#### About this exercise:
Go through the records and extract every line with the word "operators".
:: Data supplied
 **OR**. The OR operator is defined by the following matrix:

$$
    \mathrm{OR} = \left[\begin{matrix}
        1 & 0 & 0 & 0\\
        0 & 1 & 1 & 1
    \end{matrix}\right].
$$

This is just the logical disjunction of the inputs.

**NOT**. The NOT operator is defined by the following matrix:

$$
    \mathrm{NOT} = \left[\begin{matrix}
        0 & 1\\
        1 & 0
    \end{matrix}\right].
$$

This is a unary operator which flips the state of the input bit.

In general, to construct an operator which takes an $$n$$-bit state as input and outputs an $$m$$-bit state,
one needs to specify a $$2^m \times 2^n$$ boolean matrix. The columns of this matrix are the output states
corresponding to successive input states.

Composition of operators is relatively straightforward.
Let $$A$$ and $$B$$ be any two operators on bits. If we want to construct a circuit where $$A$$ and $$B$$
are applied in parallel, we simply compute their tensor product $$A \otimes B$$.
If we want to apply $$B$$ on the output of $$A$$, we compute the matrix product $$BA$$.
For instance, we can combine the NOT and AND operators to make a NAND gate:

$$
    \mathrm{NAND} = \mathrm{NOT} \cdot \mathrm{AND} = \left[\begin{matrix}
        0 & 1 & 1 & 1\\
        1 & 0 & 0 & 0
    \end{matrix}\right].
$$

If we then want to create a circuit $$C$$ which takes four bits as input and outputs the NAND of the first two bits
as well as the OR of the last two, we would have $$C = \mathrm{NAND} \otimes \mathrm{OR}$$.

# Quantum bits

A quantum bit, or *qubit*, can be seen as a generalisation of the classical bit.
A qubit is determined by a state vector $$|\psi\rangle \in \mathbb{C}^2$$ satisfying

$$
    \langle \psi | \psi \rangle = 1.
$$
::::
#### The answer:
Composition of operators is relatively straightforward.
Let $$A$$ and $$B$$ be any two operators on bits. If we want to construct a circuit where $$A$$ and $$B$$
For instance, we can combine the NOT and AND operators to make a NAND gate:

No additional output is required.